Arkansas Medical Cannabis Program Finally Getting Underway

Earlier this month, thirty-two dispensary licenses were formally issued

It took 25 months, but medical cannabis patients in Arkansas will finally be able to purchase cannabis legally by April of this year. Voters passed Proposition 98 in the November 2016 election, which legalized medical cannabis in the state. Over 53 percent of voters cast their ballots in support of the measure, but legal and regulatory delays held up the implementation of the program.

Earlier this month, thirty-two dispensary licenses were formally issued. Of course, they can’t engage in the sale of cannabis, until there is an actual commodity to market.

Five companies were granted licenses to grow cannabis in the state, but those licenses weren’t issued until July of last year. Construction of their facilities is in different stages. Three are already in the process of growing, but Delta Medical Cannabis Company and Natural State Wellness ran into problems when it was revealed that their facilities would be located near the Arkansas State University-Newport campus.

Amendment 98 states that cultivation centers must not be within 3,000 feet of the nearest church, school or day care.
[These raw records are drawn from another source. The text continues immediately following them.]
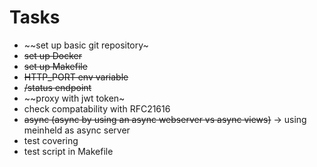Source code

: # Tasks

* ~~set up basic git repository~
* ~~set up Docker~~
* ~~set up Makefile~~
* ~~HTTP_PORT env variable~~
* ~~/status endpoint~~
* ~~proxy with jwt token~
* check compatability with RFC21616
* ~~async (async by using an async webserver vs async views)~~ -> using meinheld as async server
* test covering
* test script in Makefile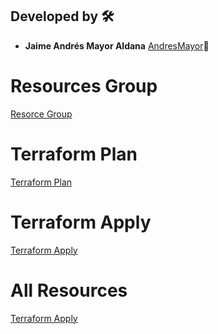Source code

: ## Developed by 🛠️
* **Jaime Andrés Mayor Aldana**  [AndresMayor](https://github.com/AndresMayor)🚀


# Resources Group

[Resorce Group](./ss/resourcesGroup.png "Resorce Group")

# Terraform Plan

[Terraform Plan](./ss/terraformPlan.png "Terraform Plan")

# Terraform Apply

[Terraform Apply](./ss/terraformApply.png "Terraform Apply")

# All Resources

[Terraform Apply](./ss/allresources.png "Terraform Apply")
Hardcore opponents of Amendment 98, like State Sen. Bill Sample (R-Hot Springs), asked the State attorney general to weigh in as to whether ASU-Newport was a “school,” because students from nearby high schools attend the institution for vocational and advanced classes. In order to avoid further delays, both companies moved their facilities to new locations and predict that they’ll have medical cannabis available by June.
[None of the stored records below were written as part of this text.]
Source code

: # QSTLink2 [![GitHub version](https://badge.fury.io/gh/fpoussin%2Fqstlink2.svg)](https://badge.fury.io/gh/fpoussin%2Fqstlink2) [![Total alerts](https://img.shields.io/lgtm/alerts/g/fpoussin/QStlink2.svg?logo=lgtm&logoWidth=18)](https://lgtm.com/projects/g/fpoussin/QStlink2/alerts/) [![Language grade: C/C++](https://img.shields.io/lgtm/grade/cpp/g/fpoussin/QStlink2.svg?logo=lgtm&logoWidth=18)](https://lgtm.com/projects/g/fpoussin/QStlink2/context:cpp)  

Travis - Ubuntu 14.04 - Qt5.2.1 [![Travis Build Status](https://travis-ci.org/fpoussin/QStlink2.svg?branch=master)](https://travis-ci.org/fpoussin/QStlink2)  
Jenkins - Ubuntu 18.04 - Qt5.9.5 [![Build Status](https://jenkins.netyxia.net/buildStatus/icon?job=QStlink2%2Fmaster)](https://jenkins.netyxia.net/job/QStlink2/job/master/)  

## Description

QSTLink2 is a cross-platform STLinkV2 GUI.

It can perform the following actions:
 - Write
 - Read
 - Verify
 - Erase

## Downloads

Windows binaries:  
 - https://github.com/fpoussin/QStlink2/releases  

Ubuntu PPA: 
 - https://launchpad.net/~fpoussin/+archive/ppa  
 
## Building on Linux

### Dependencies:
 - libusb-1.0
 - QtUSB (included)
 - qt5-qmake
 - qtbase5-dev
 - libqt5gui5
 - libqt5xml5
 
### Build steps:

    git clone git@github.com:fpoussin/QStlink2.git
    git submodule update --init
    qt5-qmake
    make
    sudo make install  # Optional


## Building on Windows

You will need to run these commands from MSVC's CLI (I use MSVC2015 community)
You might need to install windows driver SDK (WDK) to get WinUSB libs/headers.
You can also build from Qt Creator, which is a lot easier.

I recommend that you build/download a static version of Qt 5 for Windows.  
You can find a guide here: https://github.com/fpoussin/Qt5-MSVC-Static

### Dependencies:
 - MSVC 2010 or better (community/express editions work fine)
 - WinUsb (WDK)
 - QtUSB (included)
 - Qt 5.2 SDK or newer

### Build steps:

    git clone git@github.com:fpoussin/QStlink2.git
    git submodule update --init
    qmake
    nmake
The cultivation companies report that they’ll be growing between 13 and 25 strains of cannabis, each with varying levels of THC and CBD to treat different qualifying medical conditions.
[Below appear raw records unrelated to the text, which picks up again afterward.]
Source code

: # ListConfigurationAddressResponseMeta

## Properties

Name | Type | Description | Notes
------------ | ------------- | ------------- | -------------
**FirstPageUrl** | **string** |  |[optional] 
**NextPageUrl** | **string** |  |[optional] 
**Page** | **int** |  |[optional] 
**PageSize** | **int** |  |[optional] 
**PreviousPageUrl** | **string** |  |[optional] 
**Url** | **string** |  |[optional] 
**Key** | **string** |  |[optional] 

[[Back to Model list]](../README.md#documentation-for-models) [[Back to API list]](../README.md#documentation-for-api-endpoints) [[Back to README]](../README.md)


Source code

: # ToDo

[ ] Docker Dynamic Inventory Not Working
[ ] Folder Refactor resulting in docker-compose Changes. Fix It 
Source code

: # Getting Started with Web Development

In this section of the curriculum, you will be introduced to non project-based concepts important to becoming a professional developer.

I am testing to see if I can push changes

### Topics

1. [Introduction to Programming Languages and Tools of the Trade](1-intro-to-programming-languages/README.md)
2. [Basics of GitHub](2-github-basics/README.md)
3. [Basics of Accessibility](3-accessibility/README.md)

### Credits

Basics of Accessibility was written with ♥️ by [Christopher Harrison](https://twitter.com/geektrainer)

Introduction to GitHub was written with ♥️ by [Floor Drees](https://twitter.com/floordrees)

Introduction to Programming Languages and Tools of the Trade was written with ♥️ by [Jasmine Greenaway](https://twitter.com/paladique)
The Arkansas medical program specifies 18 conditions that allow a patient to legally purchase their medicine: cancer, glaucoma, HIV, hepatitis C, amyotrophic lateral sclerosis, Tourette syndrome, Crohn’s disease, ulcerative colitis, post-traumatic stress disorder, severe arthritis, fibromyalgia, Alzheimer’s disease, cachexia, peripheral neuropathy, severe nausea, seizures, severe muscle spasms and intractable pain that hasn’t responded to ordinary treatments for at least six months. Thus far, 6,457 patients have been approved, but that number is expected to rise to 20,000 by the end of 2020. Patients are required to only use cannabis grown in the state.